Constantes fueron, además, las muestras de preocupación del Comandante en Jefe por la vida del Che, cuyo botón de muestra significó la misión encargada al hoy general de brigada Harry Villegas y a Carlos Coello (Tuma), ante la epopeya del Congo: «¡Ustedes me responden por la vida del Che, tienen que cuidarlo, me responden por su vida! No se separen de él ni un instante».
Son lecciones de vida los artículos y epístolas en los cuales el Che devuelve, sin quererlo, ese profundo cariño, admiración, respeto. Quizá uno de los más elocuentes es aquel poema escrito en el año 1956, mientras se preparaba la expedición del Granma: Vámonos,/ ardiente profeta de la aurora,/ por recónditos senderos inalámbricos/ a libertar el verde caimán que tanto amas.
Y como fuera el Che el más genuino ejemplo de hombre nuevo por el que tanto luchó, cumplió ese deseo de acompañar al líder en los momentos cardinales de la Revolución Cubana, como la Ley de Reforma Agraria, Playa Girón o la Crisis de Octubre, donde apreció más que nunca «la grandeza, valentía y la condición de estadista» del líder.
Quizá fuera él uno de los más indicados para afirmar con vehemencia: «Fidel es un hombre de tan enorme personalidad que en cualquier movimiento donde participe, debe llevar la conducción».
A ello se suma –al decir del Che– su condición de ser que representa «un continente con el solo pedestal de sus barbas guerrilleras», de «fuerza telúrica» que el futuro se encargaría de colocar en su justo peldaño, y de «conductor de hombres» que posee, «como nadie en Cuba, la cualidad de tener todas las autoridades morales posibles para pedir cualquier sacrificio en nombre de la Revolución».

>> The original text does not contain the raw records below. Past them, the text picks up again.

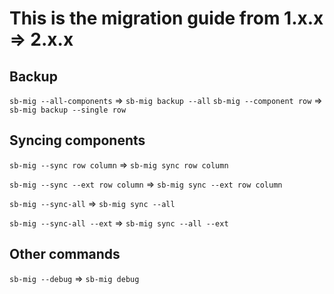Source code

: # This is the migration guide from 1.x.x => 2.x.x

## Backup
`sb-mig --all-components` => `sb-mig backup --all`
`sb-mig --component row` => `sb-mig backup --single row`

## Syncing components
`sb-mig --sync row column` => `sb-mig sync row column`

`sb-mig --sync --ext row column` => `sb-mig sync --ext row column`

`sb-mig --sync-all` => `sb-mig sync --all`

`sb-mig --sync-all --ext` => `sb-mig sync --all --ext`

## Other commands
`sb-mig --debug` => `sb-mig debug`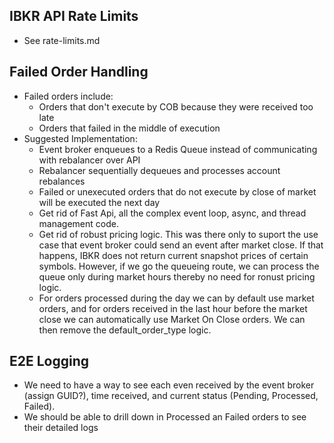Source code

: ## IBKR API Rate Limits
- See rate-limits.md

## Failed Order Handling
- Failed orders include:
    - Orders that don't execute by COB because they were received too late
    - Orders that failed in the middle of execution
- Suggested Implementation:    
    - Event broker enqueues to a Redis Queue instead of communicating with rebalancer over API
    - Rebalancer sequentially dequeues and processes account rebalances
    - Failed or unexecuted orders that do not execute by close of market will be executed the next day
    - Get rid of Fast Api, all the complex event loop, async, and thread management code.
    - Get rid of robust pricing logic. This was there only to suport the use case that event broker could send an event after market close. If that happens, IBKR does not return current snapshot prices of certain symbols. However, if we go the queueing route, we can process the queue only during market hours thereby no need for ronust pricing logic.
    - For orders processed during the day we can by default use market orders, and for orders received in the last hour before the market close we can automatically use Market On Close orders. We can then remove the default_order_type logic.

## E2E Logging
- We need to have a way to see each even received by the event broker (assign GUID?), time received, and current status (Pending, Processed, Failed). 
- We should be able to drill down in Processed an Failed orders to see their detailed logs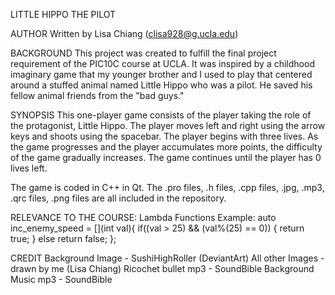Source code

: LITTLE HIPPO THE PILOT

AUTHOR Written by Lisa Chiang (clisa928@g.ucla.edu)

BACKGROUND This project was created to fulfill the final project requirement of the PIC10C course at UCLA. It was inspired by a childhood imaginary game that my younger brother and I used to play that centered around a stuffed animal named Little Hippo who was a pilot. He saved his fellow animal friends from the "bad guys." 

SYNOPSIS This one-player game consists of the player taking the role of the protagonist, Little Hippo. The player moves left and right using the arrow keys and shoots using the spacebar. The player begins with three lives. As the game progresses and the player accumulates more points, the difficulty of the game gradually increases. The game continues until the player has 0 lives left. 

The game is coded in C++ in Qt. The .pro files, .h files, .cpp files, .jpg, .mp3, .qrc files, .png files are all included in the repository. 

RELEVANCE TO THE COURSE: 
Lambda Functions 
   Example: 
   auto inc_enemy_speed = [](int val){
        if((val > 25) && (val%(25) == 0))
        {
            return true;
        }
        else return false;
    };

CREDIT
Background Image - SushiHighRoller (DeviantArt)
All other Images - drawn by me (Lisa Chiang)
Ricochet bullet mp3 - SoundBible
Background Music mp3 - SoundBible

Fruto de esa amistad verdadera el héroe de Santa Clara, cuando parte hacia las tierras que reclamaban el concurso de sus modestos esfuerzos, escribe la carta de despedida a Fidel, y a Cuba entera: «…si me llega la hora definitiva bajo otros cielos, mi último pensamiento será para este pueblo y especialmente para ti».
Con certeza absoluta afirmaría el Comandante en Jefe en la velada solemne realizada en su nombre en la Plaza de la Revolución, el 18 de octubre de 1967, que si se quiere «un modelo de hombre, un modelo de hombre que no pertenece a este tiempo, un modelo de hombre que pertenece al futuro (…) ese modelo es el Che».
De la admiración que sentían mutuamente podrían escribirse muchas cuartillas. La tiranía del espacio atenta contra estas. Pero unas palabras resumen lo que hoy puede decirse de ambos, y es lo que suscribiera Fidel en el discurso de inhumación de los restos del Che y sus compañeros de guerrilla: «está librando y ganando más batallas que nunca». Porque en ellos, no cabe duda, se encuentra el principio de todos los empeños revolucionarios, y también sus más preclaros fundamentos.